┌─ Source material

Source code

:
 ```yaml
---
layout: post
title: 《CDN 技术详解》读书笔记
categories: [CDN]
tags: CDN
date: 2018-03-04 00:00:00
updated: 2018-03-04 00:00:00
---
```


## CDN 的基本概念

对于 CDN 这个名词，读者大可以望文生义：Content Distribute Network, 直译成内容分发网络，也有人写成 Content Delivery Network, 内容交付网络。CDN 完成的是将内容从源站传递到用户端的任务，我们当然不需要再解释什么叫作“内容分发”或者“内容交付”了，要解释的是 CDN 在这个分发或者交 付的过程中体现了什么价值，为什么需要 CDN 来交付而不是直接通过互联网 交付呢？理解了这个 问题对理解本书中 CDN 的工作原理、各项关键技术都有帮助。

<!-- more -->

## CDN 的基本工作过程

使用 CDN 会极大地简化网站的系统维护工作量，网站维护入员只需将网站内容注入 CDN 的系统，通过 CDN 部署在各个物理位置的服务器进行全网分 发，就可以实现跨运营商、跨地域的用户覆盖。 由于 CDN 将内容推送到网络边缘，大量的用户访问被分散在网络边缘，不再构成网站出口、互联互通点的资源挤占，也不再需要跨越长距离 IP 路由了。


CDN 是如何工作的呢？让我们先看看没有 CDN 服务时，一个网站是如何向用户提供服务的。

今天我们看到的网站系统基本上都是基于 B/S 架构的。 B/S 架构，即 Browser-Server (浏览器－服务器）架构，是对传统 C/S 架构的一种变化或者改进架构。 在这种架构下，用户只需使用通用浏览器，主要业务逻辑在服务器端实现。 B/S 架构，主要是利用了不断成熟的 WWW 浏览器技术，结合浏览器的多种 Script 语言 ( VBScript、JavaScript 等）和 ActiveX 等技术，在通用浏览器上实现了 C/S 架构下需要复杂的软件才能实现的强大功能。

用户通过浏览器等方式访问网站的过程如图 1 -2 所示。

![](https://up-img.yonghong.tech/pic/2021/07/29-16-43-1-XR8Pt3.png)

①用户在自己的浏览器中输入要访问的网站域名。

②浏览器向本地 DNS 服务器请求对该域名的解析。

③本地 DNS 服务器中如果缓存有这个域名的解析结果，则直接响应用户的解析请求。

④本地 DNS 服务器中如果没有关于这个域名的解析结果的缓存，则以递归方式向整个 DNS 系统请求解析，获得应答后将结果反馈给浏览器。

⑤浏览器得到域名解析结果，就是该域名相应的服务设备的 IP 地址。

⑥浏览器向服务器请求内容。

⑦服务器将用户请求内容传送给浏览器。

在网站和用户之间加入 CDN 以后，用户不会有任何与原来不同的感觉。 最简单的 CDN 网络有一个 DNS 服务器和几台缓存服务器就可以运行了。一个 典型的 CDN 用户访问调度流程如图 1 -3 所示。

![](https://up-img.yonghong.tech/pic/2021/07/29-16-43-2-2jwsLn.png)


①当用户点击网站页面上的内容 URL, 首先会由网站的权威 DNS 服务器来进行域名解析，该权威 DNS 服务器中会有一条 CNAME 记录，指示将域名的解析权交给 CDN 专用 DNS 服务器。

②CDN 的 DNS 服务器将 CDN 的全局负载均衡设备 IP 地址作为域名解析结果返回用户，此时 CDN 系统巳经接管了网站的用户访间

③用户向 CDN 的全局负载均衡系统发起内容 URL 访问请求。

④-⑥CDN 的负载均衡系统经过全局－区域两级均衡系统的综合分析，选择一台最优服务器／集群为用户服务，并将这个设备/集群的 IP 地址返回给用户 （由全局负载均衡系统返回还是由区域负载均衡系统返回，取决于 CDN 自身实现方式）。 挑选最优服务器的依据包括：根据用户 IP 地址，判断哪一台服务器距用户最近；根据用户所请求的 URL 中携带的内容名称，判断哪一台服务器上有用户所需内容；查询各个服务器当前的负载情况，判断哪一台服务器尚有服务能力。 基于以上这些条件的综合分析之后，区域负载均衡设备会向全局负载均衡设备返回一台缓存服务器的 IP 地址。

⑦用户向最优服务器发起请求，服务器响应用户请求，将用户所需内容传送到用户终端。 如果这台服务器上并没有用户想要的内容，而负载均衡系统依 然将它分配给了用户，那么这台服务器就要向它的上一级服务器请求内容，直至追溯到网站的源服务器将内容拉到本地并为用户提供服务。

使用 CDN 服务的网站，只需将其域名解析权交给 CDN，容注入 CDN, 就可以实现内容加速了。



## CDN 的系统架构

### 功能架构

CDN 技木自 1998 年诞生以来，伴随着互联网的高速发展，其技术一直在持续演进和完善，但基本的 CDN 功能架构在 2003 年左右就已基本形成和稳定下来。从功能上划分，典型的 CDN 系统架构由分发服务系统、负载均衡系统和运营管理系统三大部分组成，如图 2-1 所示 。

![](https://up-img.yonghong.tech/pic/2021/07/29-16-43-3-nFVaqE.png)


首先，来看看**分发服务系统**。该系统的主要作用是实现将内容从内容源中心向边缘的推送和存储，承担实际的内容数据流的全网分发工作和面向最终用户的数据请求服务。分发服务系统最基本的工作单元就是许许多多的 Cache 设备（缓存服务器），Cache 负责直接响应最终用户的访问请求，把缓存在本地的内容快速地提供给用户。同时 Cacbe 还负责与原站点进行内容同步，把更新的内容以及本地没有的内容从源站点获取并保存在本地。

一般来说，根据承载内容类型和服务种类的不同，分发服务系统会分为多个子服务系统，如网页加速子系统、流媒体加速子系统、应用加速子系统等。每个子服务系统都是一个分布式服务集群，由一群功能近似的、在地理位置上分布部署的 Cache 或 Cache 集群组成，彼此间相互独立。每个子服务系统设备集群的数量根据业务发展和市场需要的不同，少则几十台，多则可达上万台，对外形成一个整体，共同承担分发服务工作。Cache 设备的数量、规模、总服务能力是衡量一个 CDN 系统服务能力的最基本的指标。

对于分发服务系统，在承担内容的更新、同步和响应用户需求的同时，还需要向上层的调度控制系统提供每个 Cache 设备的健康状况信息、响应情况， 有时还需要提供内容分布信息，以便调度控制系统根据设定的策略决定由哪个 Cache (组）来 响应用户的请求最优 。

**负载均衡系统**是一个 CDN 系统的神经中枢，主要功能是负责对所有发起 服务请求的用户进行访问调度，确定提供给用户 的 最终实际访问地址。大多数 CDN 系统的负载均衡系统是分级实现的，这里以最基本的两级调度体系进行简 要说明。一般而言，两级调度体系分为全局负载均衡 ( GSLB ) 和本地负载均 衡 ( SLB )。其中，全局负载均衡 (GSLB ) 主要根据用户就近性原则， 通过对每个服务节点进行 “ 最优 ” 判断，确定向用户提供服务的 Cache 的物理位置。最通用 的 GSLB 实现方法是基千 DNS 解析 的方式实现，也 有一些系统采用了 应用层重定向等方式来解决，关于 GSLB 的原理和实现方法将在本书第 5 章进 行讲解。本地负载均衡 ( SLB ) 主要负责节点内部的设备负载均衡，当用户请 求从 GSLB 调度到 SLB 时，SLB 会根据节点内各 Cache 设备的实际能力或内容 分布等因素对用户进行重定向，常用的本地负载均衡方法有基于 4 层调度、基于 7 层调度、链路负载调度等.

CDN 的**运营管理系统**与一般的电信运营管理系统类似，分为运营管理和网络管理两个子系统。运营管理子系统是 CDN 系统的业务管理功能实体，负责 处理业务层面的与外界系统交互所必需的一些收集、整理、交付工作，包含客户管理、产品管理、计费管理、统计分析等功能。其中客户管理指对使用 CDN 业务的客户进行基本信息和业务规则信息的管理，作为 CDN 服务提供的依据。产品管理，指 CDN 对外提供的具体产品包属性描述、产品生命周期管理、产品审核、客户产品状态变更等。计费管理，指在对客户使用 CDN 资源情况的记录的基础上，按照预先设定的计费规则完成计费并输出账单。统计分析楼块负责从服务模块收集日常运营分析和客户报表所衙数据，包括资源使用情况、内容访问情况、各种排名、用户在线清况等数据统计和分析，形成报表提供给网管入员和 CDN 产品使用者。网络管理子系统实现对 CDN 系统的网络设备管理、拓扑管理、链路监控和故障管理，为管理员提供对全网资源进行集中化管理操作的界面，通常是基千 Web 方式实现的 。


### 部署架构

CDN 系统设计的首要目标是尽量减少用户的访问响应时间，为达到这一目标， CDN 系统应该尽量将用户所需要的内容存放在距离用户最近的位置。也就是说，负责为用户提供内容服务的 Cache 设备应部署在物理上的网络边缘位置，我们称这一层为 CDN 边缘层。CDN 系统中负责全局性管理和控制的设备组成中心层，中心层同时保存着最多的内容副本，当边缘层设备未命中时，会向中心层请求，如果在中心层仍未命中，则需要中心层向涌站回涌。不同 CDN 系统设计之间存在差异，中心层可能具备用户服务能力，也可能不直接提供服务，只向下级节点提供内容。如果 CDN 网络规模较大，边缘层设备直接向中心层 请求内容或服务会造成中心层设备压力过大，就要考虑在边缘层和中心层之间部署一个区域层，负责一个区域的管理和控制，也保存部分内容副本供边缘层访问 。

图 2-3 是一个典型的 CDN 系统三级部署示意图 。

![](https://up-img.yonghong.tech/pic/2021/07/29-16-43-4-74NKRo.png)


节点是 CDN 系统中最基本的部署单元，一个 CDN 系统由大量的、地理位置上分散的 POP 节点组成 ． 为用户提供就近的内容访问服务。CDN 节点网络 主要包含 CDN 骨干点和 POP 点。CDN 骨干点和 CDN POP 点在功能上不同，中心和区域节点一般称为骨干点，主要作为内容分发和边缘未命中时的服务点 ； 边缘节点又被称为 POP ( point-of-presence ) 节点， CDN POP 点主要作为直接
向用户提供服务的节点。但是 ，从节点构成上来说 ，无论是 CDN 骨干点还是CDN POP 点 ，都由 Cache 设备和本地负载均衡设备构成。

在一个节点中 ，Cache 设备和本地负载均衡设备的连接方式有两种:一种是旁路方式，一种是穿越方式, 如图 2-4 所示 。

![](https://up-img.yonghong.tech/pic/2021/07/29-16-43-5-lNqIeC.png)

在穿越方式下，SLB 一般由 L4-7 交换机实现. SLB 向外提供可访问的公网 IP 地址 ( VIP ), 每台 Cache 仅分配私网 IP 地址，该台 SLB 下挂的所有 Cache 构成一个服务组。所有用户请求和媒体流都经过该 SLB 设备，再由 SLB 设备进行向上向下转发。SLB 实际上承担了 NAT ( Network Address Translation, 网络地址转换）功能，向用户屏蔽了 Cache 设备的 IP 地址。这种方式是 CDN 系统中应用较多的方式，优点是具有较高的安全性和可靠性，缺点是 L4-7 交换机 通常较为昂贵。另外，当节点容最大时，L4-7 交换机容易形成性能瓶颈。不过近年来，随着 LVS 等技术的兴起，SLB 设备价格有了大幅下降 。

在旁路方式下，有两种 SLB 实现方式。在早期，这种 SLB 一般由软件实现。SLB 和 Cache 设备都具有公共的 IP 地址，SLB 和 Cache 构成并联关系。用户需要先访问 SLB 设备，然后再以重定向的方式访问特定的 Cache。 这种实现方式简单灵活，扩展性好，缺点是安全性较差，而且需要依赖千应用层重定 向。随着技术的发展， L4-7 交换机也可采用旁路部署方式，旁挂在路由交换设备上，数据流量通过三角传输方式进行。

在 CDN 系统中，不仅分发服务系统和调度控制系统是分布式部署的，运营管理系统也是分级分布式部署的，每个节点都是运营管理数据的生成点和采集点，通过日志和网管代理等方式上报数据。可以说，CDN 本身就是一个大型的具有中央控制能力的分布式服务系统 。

└─
┌─ Source material

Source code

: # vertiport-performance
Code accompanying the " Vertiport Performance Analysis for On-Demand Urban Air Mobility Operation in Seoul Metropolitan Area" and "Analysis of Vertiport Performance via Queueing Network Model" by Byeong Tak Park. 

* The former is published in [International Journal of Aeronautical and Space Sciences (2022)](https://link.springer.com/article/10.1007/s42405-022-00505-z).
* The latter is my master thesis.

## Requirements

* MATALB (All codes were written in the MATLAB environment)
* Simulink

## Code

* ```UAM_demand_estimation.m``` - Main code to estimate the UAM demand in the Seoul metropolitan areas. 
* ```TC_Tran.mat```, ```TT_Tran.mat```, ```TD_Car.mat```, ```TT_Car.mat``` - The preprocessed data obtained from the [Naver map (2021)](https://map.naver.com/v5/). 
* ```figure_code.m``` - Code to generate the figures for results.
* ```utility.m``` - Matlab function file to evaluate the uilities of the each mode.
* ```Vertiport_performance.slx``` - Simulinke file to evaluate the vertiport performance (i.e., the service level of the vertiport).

└─
┌─ Source material

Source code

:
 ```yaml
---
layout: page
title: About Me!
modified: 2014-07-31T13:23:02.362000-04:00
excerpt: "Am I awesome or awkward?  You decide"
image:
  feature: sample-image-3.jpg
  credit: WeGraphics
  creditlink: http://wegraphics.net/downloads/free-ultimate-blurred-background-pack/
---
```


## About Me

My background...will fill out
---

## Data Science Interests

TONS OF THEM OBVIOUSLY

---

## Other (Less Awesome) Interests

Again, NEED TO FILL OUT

└─

> Your instructions
Each line holding the word "Network" must be copied from the data.

> Result
对于 CDN 这个名词，读者大可以望文生义：Content Distribute Network, 直译成内容分发网络，也有人写成 Content Delivery Network, 内容交付网络。CDN 完成的是将内容从源站传递到用户端的任务，我们当然不需要再解释什么叫作“内容分发”或者“内容交付”了，要解释的是 CDN 在这个分发或者交 付的过程中体现了什么价值，为什么需要 CDN 来交付而不是直接通过互联网 交付呢？理解了这个 问题对理解本书中 CDN 的工作原理、各项关键技术都有帮助。
在穿越方式下，SLB 一般由 L4-7 交换机实现. SLB 向外提供可访问的公网 IP 地址 ( VIP ), 每台 Cache 仅分配私网 IP 地址，该台 SLB 下挂的所有 Cache 构成一个服务组。所有用户请求和媒体流都经过该 SLB 设备，再由 SLB 设备进行向上向下转发。SLB 实际上承担了 NAT ( Network Address Translation, 网络地址转换）功能，向用户屏蔽了 Cache 设备的 IP 地址。这种方式是 CDN 系统中应用较多的方式，优点是具有较高的安全性和可靠性，缺点是 L4-7 交换机 通常较为昂贵。另外，当节点容最大时，L4-7 交换机容易形成性能瓶颈。不过近年来，随着 LVS 等技术的兴起，SLB 设备价格有了大幅下降 。
Code accompanying the " Vertiport Performance Analysis for On-Demand Urban Air Mobility Operation in Seoul Metropolitan Area" and "Analysis of Vertiport Performance via Queueing Network Model" by Byeong Tak Park. 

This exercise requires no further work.